The cost and logistics of building early hydrogen refueling infrastructure are key barriers to the commercialization of fuel cell vehicles. In this paper, we explore a "cluster strategy" for introducing hydrogen vehicles and refueling infrastructure in Southern California over the next decade, to satisfy California's Zero Emission Vehicle regulation. Clustering refers to coordinated introduction of hydrogen vehicles and refueling infrastructure in a few focused geographic areas such as smaller cities (e.g. Santa Monica, Irvine) within a larger region (e.g. Los Angeles Basin). We analyze several transition scenarios for introducing hundreds to tens of thousands of vehicles and 8-42 stations, considering: - Station placement - Convenience of the refueling network - Type of hydrogen supply - Economics (capital and operating costs of stations, hydrogen cost).

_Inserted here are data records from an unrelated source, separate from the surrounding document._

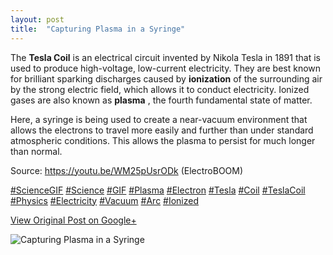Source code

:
 ```yaml
---
layout: post
title:  "Capturing Plasma in a Syringe"
---
```


The **Tesla Coil** is an electrical circuit invented by Nikola Tesla in 1891
that is used to produce high-voltage, low-current electricity. They are best
known for brilliant sparking discharges caused by **ionization** of the
surrounding air by the strong electric field, which allows it to conduct
electricity. Ionized gases are also known as **plasma** , the fourth
fundamental state of matter.  
  
Here, a syringe is being used to create a near-vacuum environment that allows
the electrons to travel more easily and further than under standard
atmospheric conditions. This allows the plasma to persist for much longer than
normal.  
  
Source: <https://youtu.be/WM25pUsrODk> (ElectroBOOM)  
  
[#ScienceGIF](https://plus.google.com/s/%23ScienceGIF/posts)
[#Science](https://plus.google.com/s/%23Science/posts)
[#GIF](https://plus.google.com/s/%23GIF/posts)
[#Plasma](https://plus.google.com/s/%23Plasma/posts)
[#Electron](https://plus.google.com/s/%23Electron/posts)
[#Tesla](https://plus.google.com/s/%23Tesla/posts)
[#Coil](https://plus.google.com/s/%23Coil/posts)
[#TeslaCoil](https://plus.google.com/s/%23TeslaCoil/posts)
[#Physics](https://plus.google.com/s/%23Physics/posts)
[#Electricity](https://plus.google.com/s/%23Electricity/posts)
[#Vacuum](https://plus.google.com/s/%23Vacuum/posts)
[#Arc](https://plus.google.com/s/%23Arc/posts)
[#Ionized](https://plus.google.com/s/%23Ionized/posts)

[View Original Post on Google+](https://plus.google.com/+ColinSullender/posts/GB4fnMU1j65)

![Capturing Plasma in a Syringe](/assets/img/2018-05-26-Capturing-Plasma-in-a-Syringe.gif)
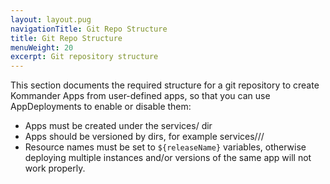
 ```yaml
---
layout: layout.pug
navigationTitle: Git Repo Structure
title: Git Repo Structure
menuWeight: 20
excerpt: Git repository structure
---
```


This section documents the required structure for a git repository to create Kommander Apps from user-defined apps, so that you can use AppDeployments to enable or disable them:

- Apps must be created under the services/ dir
- Apps should be versioned by dirs, for example services/<app>/<version>/
- Resource names must be set to `${releaseName}` variables, otherwise deploying multiple instances and/or versions of the same app will not work properly.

A cluster strategy provides good convenience and reliability with a small number of strategically placed stations, reducing infrastructure costs. A cash flow analysis estimates infrastructure investments of $120-170 million might be needed to build a network of 42 stations serving the first 25,000 vehicles. As more vehicles are introduced, the network expands, larger stations are built and the cost of hydrogen becomes competitive on a cents per mile basis with gasoline.